▸ Records to process:
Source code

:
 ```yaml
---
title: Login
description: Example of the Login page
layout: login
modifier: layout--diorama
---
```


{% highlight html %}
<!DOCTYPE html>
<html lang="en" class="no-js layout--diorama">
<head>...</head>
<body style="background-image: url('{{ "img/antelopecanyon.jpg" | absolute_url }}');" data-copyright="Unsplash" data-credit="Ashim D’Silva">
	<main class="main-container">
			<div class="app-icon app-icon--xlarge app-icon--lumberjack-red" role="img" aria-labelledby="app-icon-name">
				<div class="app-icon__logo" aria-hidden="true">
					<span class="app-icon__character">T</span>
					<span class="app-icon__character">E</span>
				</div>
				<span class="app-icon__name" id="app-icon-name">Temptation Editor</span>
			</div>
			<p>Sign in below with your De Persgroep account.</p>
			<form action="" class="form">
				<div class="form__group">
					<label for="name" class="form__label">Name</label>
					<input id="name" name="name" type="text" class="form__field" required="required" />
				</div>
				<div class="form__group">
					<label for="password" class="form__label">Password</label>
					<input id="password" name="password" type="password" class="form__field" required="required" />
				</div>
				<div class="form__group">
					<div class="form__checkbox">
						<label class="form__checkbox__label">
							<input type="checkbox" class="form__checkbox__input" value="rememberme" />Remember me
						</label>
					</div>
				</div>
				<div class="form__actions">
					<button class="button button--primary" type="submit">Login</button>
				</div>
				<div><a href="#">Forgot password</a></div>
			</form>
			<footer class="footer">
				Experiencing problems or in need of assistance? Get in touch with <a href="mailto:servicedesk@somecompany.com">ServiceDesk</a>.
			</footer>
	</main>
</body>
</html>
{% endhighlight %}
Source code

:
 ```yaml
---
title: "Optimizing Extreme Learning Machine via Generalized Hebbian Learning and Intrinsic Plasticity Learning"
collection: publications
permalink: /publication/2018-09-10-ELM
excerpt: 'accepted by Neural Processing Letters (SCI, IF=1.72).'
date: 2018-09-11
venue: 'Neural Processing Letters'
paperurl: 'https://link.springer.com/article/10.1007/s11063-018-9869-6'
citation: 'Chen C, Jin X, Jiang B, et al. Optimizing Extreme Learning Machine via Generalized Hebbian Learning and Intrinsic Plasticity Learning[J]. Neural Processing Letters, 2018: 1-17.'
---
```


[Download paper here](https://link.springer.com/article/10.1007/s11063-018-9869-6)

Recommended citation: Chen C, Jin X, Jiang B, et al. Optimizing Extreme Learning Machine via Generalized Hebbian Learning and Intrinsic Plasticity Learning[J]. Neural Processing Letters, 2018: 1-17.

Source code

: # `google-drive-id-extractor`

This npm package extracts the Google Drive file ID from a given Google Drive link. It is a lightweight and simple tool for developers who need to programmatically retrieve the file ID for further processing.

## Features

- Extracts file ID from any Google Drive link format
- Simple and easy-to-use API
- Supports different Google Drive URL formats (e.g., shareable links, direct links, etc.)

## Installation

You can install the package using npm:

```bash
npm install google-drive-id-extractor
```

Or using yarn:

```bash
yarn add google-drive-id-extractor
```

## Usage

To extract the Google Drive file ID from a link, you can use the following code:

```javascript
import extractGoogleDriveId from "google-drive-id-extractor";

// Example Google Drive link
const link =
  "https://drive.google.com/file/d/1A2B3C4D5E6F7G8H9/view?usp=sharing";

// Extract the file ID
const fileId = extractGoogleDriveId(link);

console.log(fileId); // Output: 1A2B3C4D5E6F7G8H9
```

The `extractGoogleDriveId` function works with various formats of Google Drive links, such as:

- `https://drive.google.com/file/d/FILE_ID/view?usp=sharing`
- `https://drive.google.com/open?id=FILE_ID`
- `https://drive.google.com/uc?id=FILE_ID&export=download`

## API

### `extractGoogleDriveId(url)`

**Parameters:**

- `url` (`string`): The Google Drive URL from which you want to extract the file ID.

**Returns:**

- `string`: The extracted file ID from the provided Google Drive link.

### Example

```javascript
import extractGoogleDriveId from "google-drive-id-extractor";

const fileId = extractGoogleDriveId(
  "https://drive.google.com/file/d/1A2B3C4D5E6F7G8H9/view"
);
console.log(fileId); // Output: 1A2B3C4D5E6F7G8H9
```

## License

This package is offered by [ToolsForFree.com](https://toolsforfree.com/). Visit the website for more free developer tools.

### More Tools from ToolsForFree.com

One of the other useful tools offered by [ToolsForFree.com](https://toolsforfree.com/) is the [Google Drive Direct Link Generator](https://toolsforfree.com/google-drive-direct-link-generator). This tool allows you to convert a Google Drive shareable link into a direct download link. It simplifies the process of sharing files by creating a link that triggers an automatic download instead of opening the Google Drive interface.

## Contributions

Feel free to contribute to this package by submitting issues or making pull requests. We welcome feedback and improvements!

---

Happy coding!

▸ Problem details: Set the data down again in full, exactly as given.

▸ Answer to this problem:
Source code

:
 ```yaml
---
title: Login
description: Example of the Login page
layout: login
modifier: layout--diorama
---
```


{% highlight html %}
<!DOCTYPE html>
<html lang="en" class="no-js layout--diorama">
<head>...</head>
<body style="background-image: url('{{ "img/antelopecanyon.jpg" | absolute_url }}');" data-copyright="Unsplash" data-credit="Ashim D’Silva">
	<main class="main-container">
			<div class="app-icon app-icon--xlarge app-icon--lumberjack-red" role="img" aria-labelledby="app-icon-name">
				<div class="app-icon__logo" aria-hidden="true">
					<span class="app-icon__character">T</span>
					<span class="app-icon__character">E</span>
				</div>
				<span class="app-icon__name" id="app-icon-name">Temptation Editor</span>
			</div>
			<p>Sign in below with your De Persgroep account.</p>
			<form action="" class="form">
				<div class="form__group">
					<label for="name" class="form__label">Name</label>
					<input id="name" name="name" type="text" class="form__field" required="required" />
				</div>
				<div class="form__group">
					<label for="password" class="form__label">Password</label>
					<input id="password" name="password" type="password" class="form__field" required="required" />
				</div>
				<div class="form__group">
					<div class="form__checkbox">
						<label class="form__checkbox__label">
							<input type="checkbox" class="form__checkbox__input" value="rememberme" />Remember me
						</label>
					</div>
				</div>
				<div class="form__actions">
					<button class="button button--primary" type="submit">Login</button>
				</div>
				<div><a href="#">Forgot password</a></div>
			</form>
			<footer class="footer">
				Experiencing problems or in need of assistance? Get in touch with <a href="mailto:servicedesk@somecompany.com">ServiceDesk</a>.
			</footer>
	</main>
</body>
</html>
{% endhighlight %}
Source code

:
 ```yaml
---
title: "Optimizing Extreme Learning Machine via Generalized Hebbian Learning and Intrinsic Plasticity Learning"
collection: publications
permalink: /publication/2018-09-10-ELM
excerpt: 'accepted by Neural Processing Letters (SCI, IF=1.72).'
date: 2018-09-11
venue: 'Neural Processing Letters'
paperurl: 'https://link.springer.com/article/10.1007/s11063-018-9869-6'
citation: 'Chen C, Jin X, Jiang B, et al. Optimizing Extreme Learning Machine via Generalized Hebbian Learning and Intrinsic Plasticity Learning[J]. Neural Processing Letters, 2018: 1-17.'
---
```


[Download paper here](https://link.springer.com/article/10.1007/s11063-018-9869-6)

Recommended citation: Chen C, Jin X, Jiang B, et al. Optimizing Extreme Learning Machine via Generalized Hebbian Learning and Intrinsic Plasticity Learning[J]. Neural Processing Letters, 2018: 1-17.

Source code

: # `google-drive-id-extractor`

This npm package extracts the Google Drive file ID from a given Google Drive link. It is a lightweight and simple tool for developers who need to programmatically retrieve the file ID for further processing.

## Features

- Extracts file ID from any Google Drive link format
- Simple and easy-to-use API
- Supports different Google Drive URL formats (e.g., shareable links, direct links, etc.)

## Installation

You can install the package using npm:

```bash
npm install google-drive-id-extractor
```

Or using yarn:

```bash
yarn add google-drive-id-extractor
```

## Usage

To extract the Google Drive file ID from a link, you can use the following code:

```javascript
import extractGoogleDriveId from "google-drive-id-extractor";

// Example Google Drive link
const link =
  "https://drive.google.com/file/d/1A2B3C4D5E6F7G8H9/view?usp=sharing";

// Extract the file ID
const fileId = extractGoogleDriveId(link);

console.log(fileId); // Output: 1A2B3C4D5E6F7G8H9
```

The `extractGoogleDriveId` function works with various formats of Google Drive links, such as:

- `https://drive.google.com/file/d/FILE_ID/view?usp=sharing`
- `https://drive.google.com/open?id=FILE_ID`
- `https://drive.google.com/uc?id=FILE_ID&export=download`

## API

### `extractGoogleDriveId(url)`

**Parameters:**

- `url` (`string`): The Google Drive URL from which you want to extract the file ID.

**Returns:**

- `string`: The extracted file ID from the provided Google Drive link.

### Example

```javascript
import extractGoogleDriveId from "google-drive-id-extractor";

const fileId = extractGoogleDriveId(
  "https://drive.google.com/file/d/1A2B3C4D5E6F7G8H9/view"
);
console.log(fileId); // Output: 1A2B3C4D5E6F7G8H9
```

## License

This package is offered by [ToolsForFree.com](https://toolsforfree.com/). Visit the website for more free developer tools.

### More Tools from ToolsForFree.com

One of the other useful tools offered by [ToolsForFree.com](https://toolsforfree.com/) is the [Google Drive Direct Link Generator](https://toolsforfree.com/google-drive-direct-link-generator). This tool allows you to convert a Google Drive shareable link into a direct download link. It simplifies the process of sharing files by creating a link that triggers an automatic download instead of opening the Google Drive interface.

## Contributions

Feel free to contribute to this package by submitting issues or making pull requests. We welcome feedback and improvements!

---

Happy coding!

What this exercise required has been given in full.